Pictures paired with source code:
****************************************

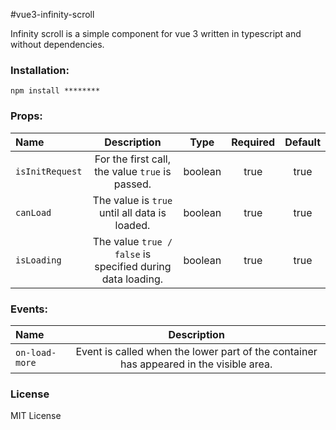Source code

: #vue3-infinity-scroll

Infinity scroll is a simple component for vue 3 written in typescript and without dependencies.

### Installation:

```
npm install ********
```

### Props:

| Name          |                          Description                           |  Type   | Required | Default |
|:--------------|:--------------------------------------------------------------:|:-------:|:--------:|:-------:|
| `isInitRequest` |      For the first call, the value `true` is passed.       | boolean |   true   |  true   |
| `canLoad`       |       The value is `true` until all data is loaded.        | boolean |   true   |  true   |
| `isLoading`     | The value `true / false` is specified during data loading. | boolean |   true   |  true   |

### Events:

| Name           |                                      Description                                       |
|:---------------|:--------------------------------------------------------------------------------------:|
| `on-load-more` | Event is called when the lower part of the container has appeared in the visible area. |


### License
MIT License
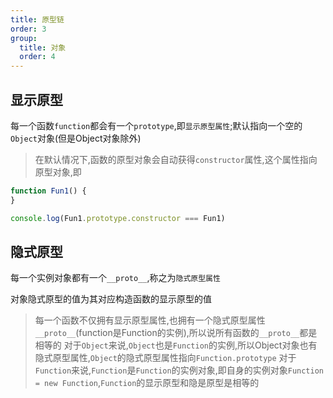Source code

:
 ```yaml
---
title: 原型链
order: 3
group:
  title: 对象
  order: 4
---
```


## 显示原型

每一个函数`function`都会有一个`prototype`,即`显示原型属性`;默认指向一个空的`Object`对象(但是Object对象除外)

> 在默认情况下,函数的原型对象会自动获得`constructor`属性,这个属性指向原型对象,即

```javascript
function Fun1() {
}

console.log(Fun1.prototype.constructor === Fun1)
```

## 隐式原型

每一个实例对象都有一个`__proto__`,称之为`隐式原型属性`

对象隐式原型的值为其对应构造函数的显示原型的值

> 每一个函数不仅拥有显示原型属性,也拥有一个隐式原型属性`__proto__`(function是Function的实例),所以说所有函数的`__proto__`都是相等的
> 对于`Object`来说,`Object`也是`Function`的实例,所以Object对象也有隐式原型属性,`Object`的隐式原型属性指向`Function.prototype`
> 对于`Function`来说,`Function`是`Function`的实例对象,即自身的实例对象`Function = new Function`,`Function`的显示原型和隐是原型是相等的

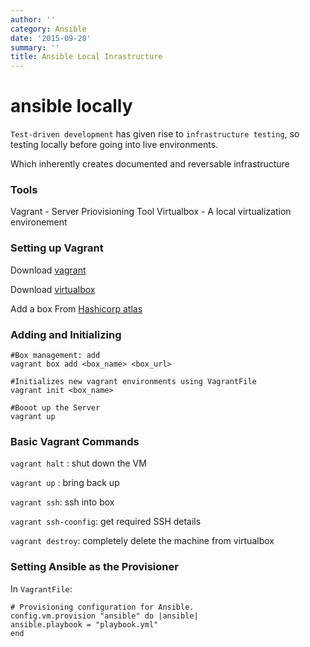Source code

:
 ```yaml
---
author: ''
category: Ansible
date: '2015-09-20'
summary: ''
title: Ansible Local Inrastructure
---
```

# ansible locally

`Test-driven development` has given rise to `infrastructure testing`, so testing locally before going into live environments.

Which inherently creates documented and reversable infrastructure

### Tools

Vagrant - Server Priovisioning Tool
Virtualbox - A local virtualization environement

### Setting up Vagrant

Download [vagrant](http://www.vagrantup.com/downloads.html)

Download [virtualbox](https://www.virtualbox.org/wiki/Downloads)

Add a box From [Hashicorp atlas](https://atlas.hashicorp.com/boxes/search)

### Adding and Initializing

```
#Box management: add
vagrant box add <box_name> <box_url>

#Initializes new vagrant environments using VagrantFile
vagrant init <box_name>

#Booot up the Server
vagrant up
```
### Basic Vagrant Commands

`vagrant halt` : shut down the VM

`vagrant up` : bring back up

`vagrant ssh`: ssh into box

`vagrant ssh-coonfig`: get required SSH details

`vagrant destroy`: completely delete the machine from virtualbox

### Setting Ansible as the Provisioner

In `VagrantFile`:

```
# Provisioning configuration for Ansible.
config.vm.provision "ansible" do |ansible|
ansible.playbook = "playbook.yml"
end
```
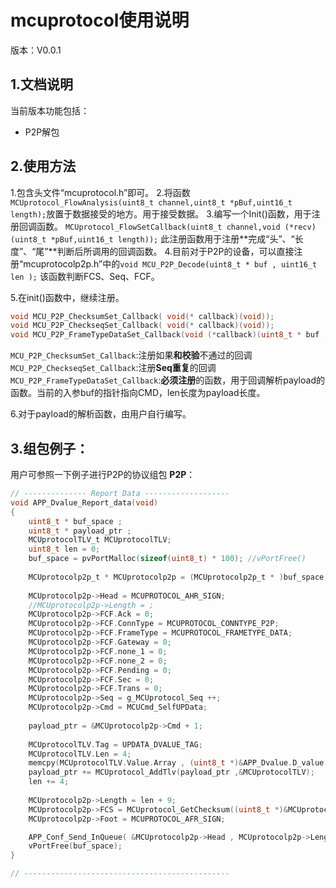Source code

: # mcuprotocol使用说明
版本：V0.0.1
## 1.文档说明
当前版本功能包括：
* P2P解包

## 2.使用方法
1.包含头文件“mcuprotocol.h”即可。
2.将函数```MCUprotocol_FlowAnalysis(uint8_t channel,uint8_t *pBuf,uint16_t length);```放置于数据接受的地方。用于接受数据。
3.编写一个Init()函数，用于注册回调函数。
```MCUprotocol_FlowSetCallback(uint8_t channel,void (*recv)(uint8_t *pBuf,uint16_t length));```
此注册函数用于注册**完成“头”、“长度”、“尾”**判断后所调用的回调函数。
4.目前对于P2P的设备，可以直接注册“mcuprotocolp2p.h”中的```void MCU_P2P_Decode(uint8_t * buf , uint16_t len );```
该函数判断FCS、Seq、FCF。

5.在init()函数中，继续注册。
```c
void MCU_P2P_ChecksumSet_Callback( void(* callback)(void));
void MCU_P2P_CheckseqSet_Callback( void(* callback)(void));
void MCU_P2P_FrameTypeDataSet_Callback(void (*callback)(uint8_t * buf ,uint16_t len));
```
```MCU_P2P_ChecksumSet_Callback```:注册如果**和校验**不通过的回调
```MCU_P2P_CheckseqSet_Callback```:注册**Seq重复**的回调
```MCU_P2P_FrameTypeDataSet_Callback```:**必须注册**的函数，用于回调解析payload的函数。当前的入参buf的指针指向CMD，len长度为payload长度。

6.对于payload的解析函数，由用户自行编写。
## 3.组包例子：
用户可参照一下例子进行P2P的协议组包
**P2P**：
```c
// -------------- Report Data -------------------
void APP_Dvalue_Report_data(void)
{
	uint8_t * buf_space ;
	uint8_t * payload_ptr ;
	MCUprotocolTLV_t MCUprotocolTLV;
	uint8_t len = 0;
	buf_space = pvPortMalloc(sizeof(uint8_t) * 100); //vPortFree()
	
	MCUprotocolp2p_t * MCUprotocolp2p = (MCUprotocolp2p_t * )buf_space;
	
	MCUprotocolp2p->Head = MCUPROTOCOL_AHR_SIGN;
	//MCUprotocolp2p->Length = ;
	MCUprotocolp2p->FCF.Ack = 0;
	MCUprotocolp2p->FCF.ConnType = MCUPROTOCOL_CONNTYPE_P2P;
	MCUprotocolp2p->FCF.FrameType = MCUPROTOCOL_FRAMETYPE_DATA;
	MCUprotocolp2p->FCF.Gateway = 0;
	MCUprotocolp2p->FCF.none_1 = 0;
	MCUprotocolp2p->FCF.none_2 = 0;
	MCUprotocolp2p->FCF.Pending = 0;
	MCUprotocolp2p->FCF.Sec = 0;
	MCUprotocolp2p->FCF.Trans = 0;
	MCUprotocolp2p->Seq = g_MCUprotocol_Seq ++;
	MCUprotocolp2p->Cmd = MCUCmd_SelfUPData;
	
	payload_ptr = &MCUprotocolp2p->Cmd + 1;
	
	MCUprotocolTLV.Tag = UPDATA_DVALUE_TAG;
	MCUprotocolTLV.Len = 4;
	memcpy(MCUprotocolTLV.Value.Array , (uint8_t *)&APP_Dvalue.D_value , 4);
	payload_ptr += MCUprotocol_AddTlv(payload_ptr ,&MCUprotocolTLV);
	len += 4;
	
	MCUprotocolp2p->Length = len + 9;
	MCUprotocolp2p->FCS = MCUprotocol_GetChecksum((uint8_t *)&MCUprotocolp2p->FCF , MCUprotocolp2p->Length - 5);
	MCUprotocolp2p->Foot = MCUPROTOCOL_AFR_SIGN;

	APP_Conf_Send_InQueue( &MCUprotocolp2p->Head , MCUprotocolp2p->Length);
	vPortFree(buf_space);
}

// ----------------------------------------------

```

****************************************

» What the task requires:
Repeat all entries exactly, pictures excluded.

» Result:
Source code

: #vue3-infinity-scroll

Infinity scroll is a simple component for vue 3 written in typescript and without dependencies.

### Installation:

```
npm install ********
```

### Props:

| Name          |                          Description                           |  Type   | Required | Default |
|:--------------|:--------------------------------------------------------------:|:-------:|:--------:|:-------:|
| `isInitRequest` |      For the first call, the value `true` is passed.       | boolean |   true   |  true   |
| `canLoad`       |       The value is `true` until all data is loaded.        | boolean |   true   |  true   |
| `isLoading`     | The value `true / false` is specified during data loading. | boolean |   true   |  true   |

### Events:

| Name           |                                      Description                                       |
|:---------------|:--------------------------------------------------------------------------------------:|
| `on-load-more` | Event is called when the lower part of the container has appeared in the visible area. |


### License
MIT License
Source code

:
 ```yaml
---
title: 原型链
order: 3
group:
  title: 对象
  order: 4
---
```


## 显示原型

每一个函数`function`都会有一个`prototype`,即`显示原型属性`;默认指向一个空的`Object`对象(但是Object对象除外)

> 在默认情况下,函数的原型对象会自动获得`constructor`属性,这个属性指向原型对象,即

```javascript
function Fun1() {
}

console.log(Fun1.prototype.constructor === Fun1)
```

## 隐式原型

每一个实例对象都有一个`__proto__`,称之为`隐式原型属性`

对象隐式原型的值为其对应构造函数的显示原型的值

> 每一个函数不仅拥有显示原型属性,也拥有一个隐式原型属性`__proto__`(function是Function的实例),所以说所有函数的`__proto__`都是相等的
> 对于`Object`来说,`Object`也是`Function`的实例,所以Object对象也有隐式原型属性,`Object`的隐式原型属性指向`Function.prototype`
> 对于`Function`来说,`Function`是`Function`的实例对象,即自身的实例对象`Function = new Function`,`Function`的显示原型和隐是原型是相等的

Source code

:
 ```yaml
---
author: ''
category: Ansible
date: '2015-09-20'
summary: ''
title: Ansible Local Inrastructure
---
```

# ansible locally

`Test-driven development` has given rise to `infrastructure testing`, so testing locally before going into live environments.

Which inherently creates documented and reversable infrastructure

### Tools

Vagrant - Server Priovisioning Tool
Virtualbox - A local virtualization environement

### Setting up Vagrant

Download [vagrant](http://www.vagrantup.com/downloads.html)

Download [virtualbox](https://www.virtualbox.org/wiki/Downloads)

Add a box From [Hashicorp atlas](https://atlas.hashicorp.com/boxes/search)

### Adding and Initializing

```
#Box management: add
vagrant box add <box_name> <box_url>

#Initializes new vagrant environments using VagrantFile
vagrant init <box_name>

#Booot up the Server
vagrant up
```
### Basic Vagrant Commands

`vagrant halt` : shut down the VM

`vagrant up` : bring back up

`vagrant ssh`: ssh into box

`vagrant ssh-coonfig`: get required SSH details

`vagrant destroy`: completely delete the machine from virtualbox

### Setting Ansible as the Provisioner

In `VagrantFile`:

```
# Provisioning configuration for Ansible.
config.vm.provision "ansible" do |ansible|
ansible.playbook = "playbook.yml"
end
```
Source code

: # mcuprotocol使用说明
版本：V0.0.1
## 1.文档说明
当前版本功能包括：
* P2P解包

## 2.使用方法
1.包含头文件“mcuprotocol.h”即可。
2.将函数```MCUprotocol_FlowAnalysis(uint8_t channel,uint8_t *pBuf,uint16_t length);```放置于数据接受的地方。用于接受数据。
3.编写一个Init()函数，用于注册回调函数。
```MCUprotocol_FlowSetCallback(uint8_t channel,void (*recv)(uint8_t *pBuf,uint16_t length));```
此注册函数用于注册**完成“头”、“长度”、“尾”**判断后所调用的回调函数。
4.目前对于P2P的设备，可以直接注册“mcuprotocolp2p.h”中的```void MCU_P2P_Decode(uint8_t * buf , uint16_t len );```
该函数判断FCS、Seq、FCF。

5.在init()函数中，继续注册。
```c
void MCU_P2P_ChecksumSet_Callback( void(* callback)(void));
void MCU_P2P_CheckseqSet_Callback( void(* callback)(void));
void MCU_P2P_FrameTypeDataSet_Callback(void (*callback)(uint8_t * buf ,uint16_t len));
```
```MCU_P2P_ChecksumSet_Callback```:注册如果**和校验**不通过的回调
```MCU_P2P_CheckseqSet_Callback```:注册**Seq重复**的回调
```MCU_P2P_FrameTypeDataSet_Callback```:**必须注册**的函数，用于回调解析payload的函数。当前的入参buf的指针指向CMD，len长度为payload长度。

6.对于payload的解析函数，由用户自行编写。
## 3.组包例子：
用户可参照一下例子进行P2P的协议组包
**P2P**：
```c
// -------------- Report Data -------------------
void APP_Dvalue_Report_data(void)
{
	uint8_t * buf_space ;
	uint8_t * payload_ptr ;
	MCUprotocolTLV_t MCUprotocolTLV;
	uint8_t len = 0;
	buf_space = pvPortMalloc(sizeof(uint8_t) * 100); //vPortFree()
	
	MCUprotocolp2p_t * MCUprotocolp2p = (MCUprotocolp2p_t * )buf_space;
	
	MCUprotocolp2p->Head = MCUPROTOCOL_AHR_SIGN;
	//MCUprotocolp2p->Length = ;
	MCUprotocolp2p->FCF.Ack = 0;
	MCUprotocolp2p->FCF.ConnType = MCUPROTOCOL_CONNTYPE_P2P;
	MCUprotocolp2p->FCF.FrameType = MCUPROTOCOL_FRAMETYPE_DATA;
	MCUprotocolp2p->FCF.Gateway = 0;
	MCUprotocolp2p->FCF.none_1 = 0;
	MCUprotocolp2p->FCF.none_2 = 0;
	MCUprotocolp2p->FCF.Pending = 0;
	MCUprotocolp2p->FCF.Sec = 0;
	MCUprotocolp2p->FCF.Trans = 0;
	MCUprotocolp2p->Seq = g_MCUprotocol_Seq ++;
	MCUprotocolp2p->Cmd = MCUCmd_SelfUPData;
	
	payload_ptr = &MCUprotocolp2p->Cmd + 1;
	
	MCUprotocolTLV.Tag = UPDATA_DVALUE_TAG;
	MCUprotocolTLV.Len = 4;
	memcpy(MCUprotocolTLV.Value.Array , (uint8_t *)&APP_Dvalue.D_value , 4);
	payload_ptr += MCUprotocol_AddTlv(payload_ptr ,&MCUprotocolTLV);
	len += 4;
	
	MCUprotocolp2p->Length = len + 9;
	MCUprotocolp2p->FCS = MCUprotocol_GetChecksum((uint8_t *)&MCUprotocolp2p->FCF , MCUprotocolp2p->Length - 5);
	MCUprotocolp2p->Foot = MCUPROTOCOL_AFR_SIGN;

	APP_Conf_Send_InQueue( &MCUprotocolp2p->Head , MCUprotocolp2p->Length);
	vPortFree(buf_space);
}

// ----------------------------------------------

```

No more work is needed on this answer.